> **Exercise goal**
Your answer should be one number: how many lines of the records hold the string "figure".

> **Provided entries**
----------------------------------------

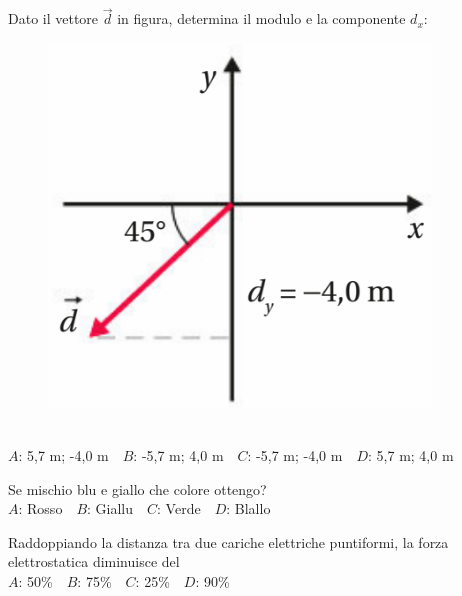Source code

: \mcquestionfooter



\def\mcquestionnumber{12}


\mcquestionheader Dato il vettore $\vec{d}$ in figura, determina il modulo e la componente $d_x$: \begin{figure}[h!]   \begin{center}     \includegraphics[scale=0.35]{vettored.png}   \end{center} \end{figure}\\
{$A$}: 5,7 m; -4,0 m\ \ {$B$}: -5,7 m; 4,0 m\ \ {$C$}: -5,7 m; -4,0 m\ \ {$D$}: 5,7 m; 4,0 m\ \ 

\mcquestionfooter



\mcpaperfooter

\def\mcserialnumber{21}
\mcpaperheader


\def\mcquestionnumber{1}


\mcquestionheader Se mischio blu e giallo che colore ottengo?\\
{$A$}: Rosso\ \ {$B$}: Giallu\ \ {$C$}: Verde\ \ {$D$}: Blallo\ \ 

\mcquestionfooter



\def\mcquestionnumber{2}


\mcquestionheader Raddoppiando la distanza tra due cariche elettriche puntiformi, la forza elettrostatica diminuisce del\\
{$A$}: 50\%\ \ {$B$}: 75\%\ \ {$C$}: 25\%\ \ {$D$}: 90\%\ \ 

\mcquestionfooter



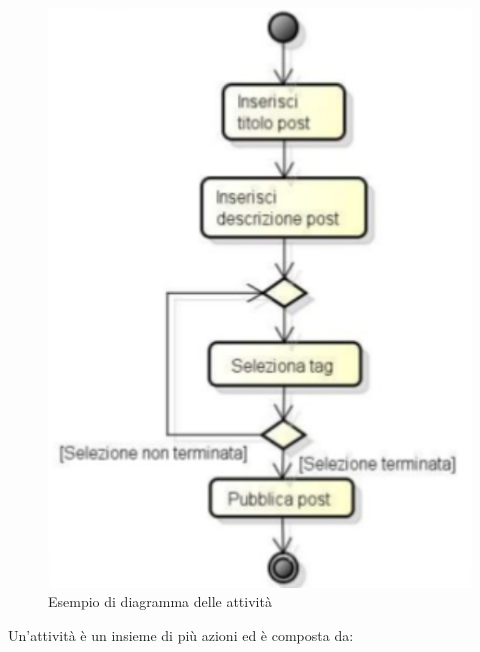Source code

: \begin{figure}[H]
\centering
    \includegraphics[scale=0.5]{res/img/esempioDiagrammaAttivita}
    \caption{Esempio di diagramma delle attività}
\end{figure}
Un'attività è un insieme di più azioni ed è composta da:
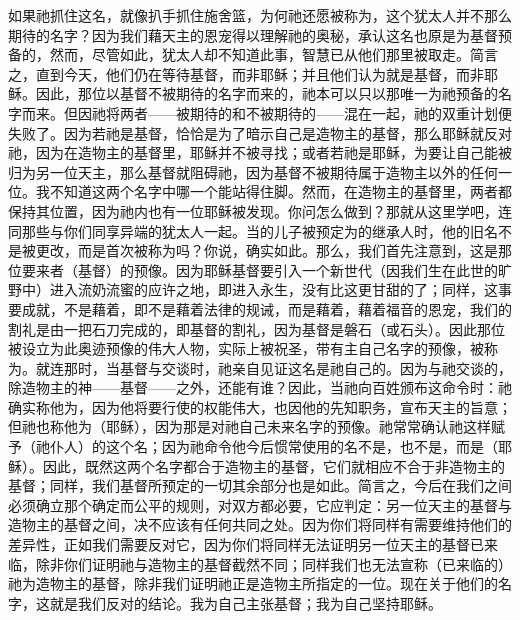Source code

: 如果祂抓住这名，就像扒手抓住施舍篮，为何祂还愿被称为，这个犹太人并不那么期待的名字？因为我们藉天主的恩宠得以理解祂的奥秘，承认这名也原是为基督预备的，然而，尽管如此，犹太人却不知道此事，智慧已从他们那里被取走。简言之，直到今天，他们仍在等待基督，而非耶稣；并且他们认为就是基督，而非耶稣。因此，那位以基督不被期待的名字而来的，祂本可以只以那唯一为祂预备的名字而来。但因祂将两者——被期待的和不被期待的——混在一起，祂的双重计划便失败了。因为若祂是基督，恰恰是为了暗示自己是造物主的基督，那么耶稣就反对祂，因为在造物主的基督里，耶稣并不被寻找；或者若祂是耶稣，为要让自己能被归为另一位天主，那么基督就阻碍祂，因为基督不被期待属于造物主以外的任何一位。我不知道这两个名字中哪一个能站得住脚。然而，在造物主的基督里，两者都保持其位置，因为祂内也有一位耶稣被发现。你问怎么做到？那就从这里学吧，连同那些与你们同享异端的犹太人一起。当的儿子被预定为的继承人时，他的旧名不是被更改，而是首次被称为吗？你说，确实如此。那么，我们首先注意到，这是那位要来者（基督）的预像。因为耶稣基督要引入一个新世代（因我们生在此世的旷野中）进入流奶流蜜的应许之地，即进入永生，没有比这更甘甜的了；同样，这事要成就，不是藉着，即不是藉着法律的规诫，而是藉着，藉着福音的恩宠，我们的割礼是由一把石刀完成的，即基督的割礼，因为基督是磐石（或石头）。因此那位被设立为此奥迹预像的伟大人物，实际上被祝圣，带有主自己名字的预像，被称为。就连那时，当基督与交谈时，祂亲自见证这名是祂自己的。因为与祂交谈的，除造物主的神——基督——之外，还能有谁？因此，当祂向百姓颁布这命令时：祂确实称他为，因为他将要行使的权能伟大，也因他的先知职务，宣布天主的旨意；但祂也称他为（耶稣），因为那是对祂自己未来名字的预像。祂常常确认祂这样赋予（祂仆人）的这个名；因为祂命令他今后惯常使用的名不是，也不是，而是（耶稣）。因此，既然这两个名字都合于造物主的基督，它们就相应不合于非造物主的基督；同样，我们基督所预定的一切其余部分也是如此。简言之，今后在我们之间必须确立那个确定而公平的规则，对双方都必要，它应判定：另一位天主的基督与造物主的基督之间，决不应该有任何共同之处。因为你们将同样有需要维持他们的差异性，正如我们需要反对它，因为你们将同样无法证明另一位天主的基督已来临，除非你们证明祂与造物主的基督截然不同；同样我们也无法宣称（已来临的）祂为造物主的基督，除非我们证明祂正是造物主所指定的一位。现在关于他们的名字，这就是我们反对的结论。我为自己主张基督；我为自己坚持耶稣。\par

----------------------------------------

> **Problem solution**
3